Dance Magazine, Feb, 1995 by Paula Citron

Such is the demand for tickets for the Houston Grand Opera (HGO) production of Purcell's Dido and Aeneas that opens February 2 that two extra performances have had to be added. This raises the question as to why a seventeenth-century English opera about the queen of Carthage who falls in love with a Trojan prince only to the from grief when he abandons her is attracting such popularity.

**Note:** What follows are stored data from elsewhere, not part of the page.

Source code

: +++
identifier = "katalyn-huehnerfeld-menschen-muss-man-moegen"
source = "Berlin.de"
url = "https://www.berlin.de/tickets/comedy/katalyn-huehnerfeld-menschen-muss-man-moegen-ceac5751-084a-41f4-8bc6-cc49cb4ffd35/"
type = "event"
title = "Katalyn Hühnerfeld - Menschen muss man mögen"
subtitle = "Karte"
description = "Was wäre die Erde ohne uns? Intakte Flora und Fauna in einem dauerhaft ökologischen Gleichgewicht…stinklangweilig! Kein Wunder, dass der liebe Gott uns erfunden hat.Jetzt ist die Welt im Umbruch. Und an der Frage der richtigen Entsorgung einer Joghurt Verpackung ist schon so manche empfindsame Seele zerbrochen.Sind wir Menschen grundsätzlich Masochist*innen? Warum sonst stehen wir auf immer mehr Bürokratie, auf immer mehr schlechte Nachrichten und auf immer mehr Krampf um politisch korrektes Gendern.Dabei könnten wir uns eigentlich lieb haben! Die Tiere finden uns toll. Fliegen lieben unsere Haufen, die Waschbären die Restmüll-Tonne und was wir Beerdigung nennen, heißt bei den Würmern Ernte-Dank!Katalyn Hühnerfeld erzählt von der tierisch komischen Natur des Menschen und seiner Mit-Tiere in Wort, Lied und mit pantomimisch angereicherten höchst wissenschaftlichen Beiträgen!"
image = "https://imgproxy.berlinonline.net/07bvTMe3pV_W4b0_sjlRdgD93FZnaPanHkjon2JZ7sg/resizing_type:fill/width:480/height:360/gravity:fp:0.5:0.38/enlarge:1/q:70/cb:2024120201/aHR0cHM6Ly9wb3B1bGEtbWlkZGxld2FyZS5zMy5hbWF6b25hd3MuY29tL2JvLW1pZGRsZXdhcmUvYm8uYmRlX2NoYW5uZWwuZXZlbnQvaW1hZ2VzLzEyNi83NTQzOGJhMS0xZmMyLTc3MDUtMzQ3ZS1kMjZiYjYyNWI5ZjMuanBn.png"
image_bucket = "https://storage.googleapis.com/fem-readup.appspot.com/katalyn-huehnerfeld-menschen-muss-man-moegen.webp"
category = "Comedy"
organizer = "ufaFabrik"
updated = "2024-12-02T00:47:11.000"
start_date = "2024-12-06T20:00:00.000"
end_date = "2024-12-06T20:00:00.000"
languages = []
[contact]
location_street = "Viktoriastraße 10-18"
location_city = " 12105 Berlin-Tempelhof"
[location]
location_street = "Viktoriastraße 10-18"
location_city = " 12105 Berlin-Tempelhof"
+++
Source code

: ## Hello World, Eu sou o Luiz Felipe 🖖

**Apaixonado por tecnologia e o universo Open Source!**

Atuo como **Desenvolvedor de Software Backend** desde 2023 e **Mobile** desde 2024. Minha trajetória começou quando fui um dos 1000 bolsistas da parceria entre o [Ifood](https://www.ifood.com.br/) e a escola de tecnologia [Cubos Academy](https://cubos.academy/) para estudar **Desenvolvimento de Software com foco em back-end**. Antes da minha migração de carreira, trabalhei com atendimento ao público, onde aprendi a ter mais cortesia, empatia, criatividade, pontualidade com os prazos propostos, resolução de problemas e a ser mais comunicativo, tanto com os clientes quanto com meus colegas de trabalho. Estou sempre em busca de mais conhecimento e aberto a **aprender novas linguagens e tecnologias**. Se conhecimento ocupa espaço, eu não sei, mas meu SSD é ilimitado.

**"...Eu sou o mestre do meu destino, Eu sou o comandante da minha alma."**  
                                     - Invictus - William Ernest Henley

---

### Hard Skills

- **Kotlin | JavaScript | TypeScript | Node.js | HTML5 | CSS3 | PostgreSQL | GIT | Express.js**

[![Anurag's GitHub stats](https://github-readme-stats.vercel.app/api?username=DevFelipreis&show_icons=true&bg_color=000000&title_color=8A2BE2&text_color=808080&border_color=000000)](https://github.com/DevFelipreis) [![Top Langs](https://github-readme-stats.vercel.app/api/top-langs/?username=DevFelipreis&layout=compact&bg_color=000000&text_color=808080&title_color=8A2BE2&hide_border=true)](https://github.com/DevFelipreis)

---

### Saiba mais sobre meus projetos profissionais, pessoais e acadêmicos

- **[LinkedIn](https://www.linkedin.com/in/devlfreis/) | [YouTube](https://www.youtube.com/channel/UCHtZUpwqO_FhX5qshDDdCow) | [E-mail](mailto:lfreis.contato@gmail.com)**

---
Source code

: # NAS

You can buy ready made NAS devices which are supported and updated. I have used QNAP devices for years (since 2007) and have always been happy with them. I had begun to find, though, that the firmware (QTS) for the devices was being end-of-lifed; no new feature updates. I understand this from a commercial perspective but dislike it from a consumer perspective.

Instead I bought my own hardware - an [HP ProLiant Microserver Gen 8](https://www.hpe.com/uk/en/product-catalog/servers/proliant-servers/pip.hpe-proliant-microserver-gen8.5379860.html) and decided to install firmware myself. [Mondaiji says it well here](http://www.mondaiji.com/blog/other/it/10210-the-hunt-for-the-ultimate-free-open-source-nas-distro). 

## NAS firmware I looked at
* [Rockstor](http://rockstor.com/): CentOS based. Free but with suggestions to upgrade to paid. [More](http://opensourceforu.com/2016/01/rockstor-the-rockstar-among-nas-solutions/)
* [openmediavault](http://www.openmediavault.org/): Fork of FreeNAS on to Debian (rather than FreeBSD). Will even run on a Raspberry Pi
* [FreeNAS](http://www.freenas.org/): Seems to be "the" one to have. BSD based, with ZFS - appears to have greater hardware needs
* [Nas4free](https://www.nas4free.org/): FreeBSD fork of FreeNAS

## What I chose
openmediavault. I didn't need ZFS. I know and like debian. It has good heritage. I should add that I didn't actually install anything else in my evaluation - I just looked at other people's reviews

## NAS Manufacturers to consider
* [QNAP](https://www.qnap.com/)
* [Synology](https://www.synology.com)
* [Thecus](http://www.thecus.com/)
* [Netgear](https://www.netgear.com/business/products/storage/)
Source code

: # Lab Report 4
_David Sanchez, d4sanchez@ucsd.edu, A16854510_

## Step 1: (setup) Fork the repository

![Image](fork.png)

One explanation is that HGO audiences are going to be treated to a spectacle the likes of which they have never seen before. This Dido is a coproduction with Opera Atelier, a Toronto-based company that is beginning to attract international attention by bringing back to life the splendor of the baroque theatrical repertoire in productions that are as much a feast for the eyes as for the ears. Artistic directors Marshall Pynkoski and Jeannette Zingg are not dry scholars slavishly resurrecting works from historical sources; rather, the couple works in the spirit of the period, which gives Opera Atelier's productions their distinctive freshness, neither historical" nor "academic." Says stage director Pynkoski, "We recreate rather than reconstruct by using the aesthetic framework in which the piece first appeared as the jumping-off point to put together something new. For example, two baroque ballerinas, Camargo and Salle, performed the same works at the Paris Opera, but one was described as lyrical, the other as sensual. They didn't dance in the same way; each was a unique interpreter, and we see ourselves the same way. We're artists in our own right, creating our own style within the confines of a greater style."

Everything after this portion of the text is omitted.